↓

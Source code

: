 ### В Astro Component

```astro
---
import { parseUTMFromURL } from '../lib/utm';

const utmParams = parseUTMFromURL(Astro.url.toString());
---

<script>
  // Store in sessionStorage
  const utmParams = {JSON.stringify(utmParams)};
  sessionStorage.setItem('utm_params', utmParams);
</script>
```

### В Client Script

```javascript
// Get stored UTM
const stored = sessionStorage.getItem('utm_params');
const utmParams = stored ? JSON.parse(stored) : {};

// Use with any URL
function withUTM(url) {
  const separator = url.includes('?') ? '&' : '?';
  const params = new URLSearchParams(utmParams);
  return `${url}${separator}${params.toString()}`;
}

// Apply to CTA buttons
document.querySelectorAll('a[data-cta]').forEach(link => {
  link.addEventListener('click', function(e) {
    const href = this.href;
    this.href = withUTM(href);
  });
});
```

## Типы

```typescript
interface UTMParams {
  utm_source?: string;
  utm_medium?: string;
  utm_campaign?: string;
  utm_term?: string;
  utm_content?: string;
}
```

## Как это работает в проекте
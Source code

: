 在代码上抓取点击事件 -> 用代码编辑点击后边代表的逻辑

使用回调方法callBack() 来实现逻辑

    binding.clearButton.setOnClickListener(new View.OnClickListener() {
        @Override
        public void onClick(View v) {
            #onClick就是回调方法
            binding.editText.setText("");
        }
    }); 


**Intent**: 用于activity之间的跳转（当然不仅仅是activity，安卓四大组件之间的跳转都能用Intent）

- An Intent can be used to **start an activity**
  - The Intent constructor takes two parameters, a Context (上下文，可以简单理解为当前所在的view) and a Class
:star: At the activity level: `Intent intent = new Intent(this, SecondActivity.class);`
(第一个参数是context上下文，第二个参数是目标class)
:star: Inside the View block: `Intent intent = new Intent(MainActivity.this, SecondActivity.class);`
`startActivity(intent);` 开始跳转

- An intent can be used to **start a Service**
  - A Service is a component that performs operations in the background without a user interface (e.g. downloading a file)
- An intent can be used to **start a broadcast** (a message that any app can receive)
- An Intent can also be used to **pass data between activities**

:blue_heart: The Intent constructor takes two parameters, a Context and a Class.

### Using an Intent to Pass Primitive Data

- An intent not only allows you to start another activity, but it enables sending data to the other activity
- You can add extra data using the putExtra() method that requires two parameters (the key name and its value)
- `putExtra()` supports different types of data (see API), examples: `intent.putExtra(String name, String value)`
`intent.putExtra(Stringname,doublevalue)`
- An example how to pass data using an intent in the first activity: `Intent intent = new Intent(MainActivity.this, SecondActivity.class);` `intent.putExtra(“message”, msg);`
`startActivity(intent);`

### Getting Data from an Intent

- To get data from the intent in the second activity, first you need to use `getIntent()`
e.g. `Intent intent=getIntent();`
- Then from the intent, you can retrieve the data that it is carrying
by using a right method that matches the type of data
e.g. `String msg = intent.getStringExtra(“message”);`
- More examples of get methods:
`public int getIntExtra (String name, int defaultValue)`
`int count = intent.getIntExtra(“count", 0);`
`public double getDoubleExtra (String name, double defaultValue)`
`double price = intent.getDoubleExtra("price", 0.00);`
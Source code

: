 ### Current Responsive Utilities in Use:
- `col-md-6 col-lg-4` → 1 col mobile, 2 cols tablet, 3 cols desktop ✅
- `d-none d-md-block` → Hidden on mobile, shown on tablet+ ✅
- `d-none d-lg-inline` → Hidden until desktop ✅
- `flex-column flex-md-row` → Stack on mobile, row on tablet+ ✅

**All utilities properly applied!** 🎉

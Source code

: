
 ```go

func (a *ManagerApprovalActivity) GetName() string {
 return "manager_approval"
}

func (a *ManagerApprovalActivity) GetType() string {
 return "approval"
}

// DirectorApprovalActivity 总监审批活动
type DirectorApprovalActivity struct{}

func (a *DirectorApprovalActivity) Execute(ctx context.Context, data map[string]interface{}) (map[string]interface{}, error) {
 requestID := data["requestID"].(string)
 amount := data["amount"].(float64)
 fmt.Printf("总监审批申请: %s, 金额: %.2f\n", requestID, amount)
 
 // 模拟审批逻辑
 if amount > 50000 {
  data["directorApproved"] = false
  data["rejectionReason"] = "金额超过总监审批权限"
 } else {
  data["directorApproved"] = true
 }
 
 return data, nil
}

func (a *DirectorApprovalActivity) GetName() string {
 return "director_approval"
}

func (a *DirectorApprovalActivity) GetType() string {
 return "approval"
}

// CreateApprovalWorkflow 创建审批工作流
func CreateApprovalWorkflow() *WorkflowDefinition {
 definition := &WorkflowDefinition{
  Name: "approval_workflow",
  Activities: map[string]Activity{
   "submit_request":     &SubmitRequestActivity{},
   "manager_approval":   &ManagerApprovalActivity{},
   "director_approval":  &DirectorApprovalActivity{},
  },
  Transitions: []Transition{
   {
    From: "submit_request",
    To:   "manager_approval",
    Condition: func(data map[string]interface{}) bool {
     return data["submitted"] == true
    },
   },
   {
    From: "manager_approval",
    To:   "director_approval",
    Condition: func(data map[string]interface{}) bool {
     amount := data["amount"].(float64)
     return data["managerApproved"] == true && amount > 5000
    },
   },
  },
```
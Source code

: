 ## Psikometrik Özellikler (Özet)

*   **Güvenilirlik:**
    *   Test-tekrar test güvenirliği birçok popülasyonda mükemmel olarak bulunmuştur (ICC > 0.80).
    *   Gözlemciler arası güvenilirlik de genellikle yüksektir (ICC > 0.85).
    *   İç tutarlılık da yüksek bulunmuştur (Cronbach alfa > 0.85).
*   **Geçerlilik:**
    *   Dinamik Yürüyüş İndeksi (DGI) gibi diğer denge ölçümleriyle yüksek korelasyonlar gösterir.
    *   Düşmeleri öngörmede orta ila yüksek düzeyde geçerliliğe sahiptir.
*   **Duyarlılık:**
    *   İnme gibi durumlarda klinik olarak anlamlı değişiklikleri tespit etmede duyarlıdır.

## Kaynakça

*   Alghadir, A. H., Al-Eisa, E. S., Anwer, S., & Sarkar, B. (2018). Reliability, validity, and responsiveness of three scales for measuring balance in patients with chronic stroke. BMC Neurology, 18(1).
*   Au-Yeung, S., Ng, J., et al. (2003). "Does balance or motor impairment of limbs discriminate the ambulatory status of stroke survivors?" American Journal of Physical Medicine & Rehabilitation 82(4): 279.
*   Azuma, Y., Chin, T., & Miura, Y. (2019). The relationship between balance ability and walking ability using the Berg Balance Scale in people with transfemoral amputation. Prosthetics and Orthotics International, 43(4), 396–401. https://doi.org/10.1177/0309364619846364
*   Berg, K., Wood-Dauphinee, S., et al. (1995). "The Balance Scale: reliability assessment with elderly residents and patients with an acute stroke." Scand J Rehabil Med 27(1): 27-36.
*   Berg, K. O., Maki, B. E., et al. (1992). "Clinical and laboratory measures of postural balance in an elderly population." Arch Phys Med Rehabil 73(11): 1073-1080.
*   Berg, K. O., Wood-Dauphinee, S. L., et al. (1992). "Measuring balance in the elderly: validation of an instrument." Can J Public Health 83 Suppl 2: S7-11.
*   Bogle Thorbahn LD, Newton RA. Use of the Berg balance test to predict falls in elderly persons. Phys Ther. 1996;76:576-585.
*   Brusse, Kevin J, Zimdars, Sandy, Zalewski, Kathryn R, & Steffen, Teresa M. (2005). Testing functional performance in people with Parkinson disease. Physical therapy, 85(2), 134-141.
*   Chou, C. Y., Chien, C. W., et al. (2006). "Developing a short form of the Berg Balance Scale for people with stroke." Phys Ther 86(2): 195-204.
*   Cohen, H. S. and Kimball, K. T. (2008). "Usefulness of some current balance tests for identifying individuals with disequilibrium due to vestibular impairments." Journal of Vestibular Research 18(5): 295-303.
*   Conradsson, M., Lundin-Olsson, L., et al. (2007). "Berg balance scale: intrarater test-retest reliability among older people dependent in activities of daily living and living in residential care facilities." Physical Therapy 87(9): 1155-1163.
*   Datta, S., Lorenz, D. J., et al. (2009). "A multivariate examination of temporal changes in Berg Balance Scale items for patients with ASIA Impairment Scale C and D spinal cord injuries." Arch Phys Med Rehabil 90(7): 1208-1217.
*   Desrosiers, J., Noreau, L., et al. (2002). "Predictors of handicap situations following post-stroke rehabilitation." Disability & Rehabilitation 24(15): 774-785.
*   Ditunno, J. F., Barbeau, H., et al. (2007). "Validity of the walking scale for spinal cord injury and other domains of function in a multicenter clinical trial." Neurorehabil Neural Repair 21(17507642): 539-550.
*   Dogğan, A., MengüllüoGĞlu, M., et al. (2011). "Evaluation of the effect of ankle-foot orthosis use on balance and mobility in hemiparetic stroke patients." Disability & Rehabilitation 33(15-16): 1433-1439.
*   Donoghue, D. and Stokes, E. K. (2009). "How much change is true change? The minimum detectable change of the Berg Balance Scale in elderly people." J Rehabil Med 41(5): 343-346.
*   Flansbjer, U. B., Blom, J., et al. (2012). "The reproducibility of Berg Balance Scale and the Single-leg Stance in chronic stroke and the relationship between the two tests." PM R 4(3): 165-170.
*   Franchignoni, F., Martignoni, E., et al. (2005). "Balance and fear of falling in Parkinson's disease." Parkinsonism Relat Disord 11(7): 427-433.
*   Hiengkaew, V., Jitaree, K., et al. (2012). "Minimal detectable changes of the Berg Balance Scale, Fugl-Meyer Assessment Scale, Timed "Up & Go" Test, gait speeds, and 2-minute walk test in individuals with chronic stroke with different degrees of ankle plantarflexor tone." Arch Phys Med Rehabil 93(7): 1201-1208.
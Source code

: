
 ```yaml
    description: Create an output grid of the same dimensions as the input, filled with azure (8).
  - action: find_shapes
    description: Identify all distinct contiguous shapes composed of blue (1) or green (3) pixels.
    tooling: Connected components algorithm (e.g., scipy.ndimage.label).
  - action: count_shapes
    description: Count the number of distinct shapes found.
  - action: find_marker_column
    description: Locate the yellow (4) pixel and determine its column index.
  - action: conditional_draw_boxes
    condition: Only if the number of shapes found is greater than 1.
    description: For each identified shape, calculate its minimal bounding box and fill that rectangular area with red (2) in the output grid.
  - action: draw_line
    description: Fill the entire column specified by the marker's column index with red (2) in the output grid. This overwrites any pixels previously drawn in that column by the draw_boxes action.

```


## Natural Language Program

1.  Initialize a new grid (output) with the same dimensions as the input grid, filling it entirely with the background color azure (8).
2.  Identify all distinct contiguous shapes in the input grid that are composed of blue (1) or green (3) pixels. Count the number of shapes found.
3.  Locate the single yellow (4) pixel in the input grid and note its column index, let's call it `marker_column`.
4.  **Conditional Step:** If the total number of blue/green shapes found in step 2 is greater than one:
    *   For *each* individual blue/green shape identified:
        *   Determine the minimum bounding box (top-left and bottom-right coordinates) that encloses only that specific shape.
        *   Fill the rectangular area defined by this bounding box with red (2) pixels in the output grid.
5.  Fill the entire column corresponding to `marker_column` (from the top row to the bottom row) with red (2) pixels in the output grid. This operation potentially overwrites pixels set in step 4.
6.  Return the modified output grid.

↑

_Problem:_
Would you tally the lines above holding "link" and reply with the total alone?

_Response area:_
2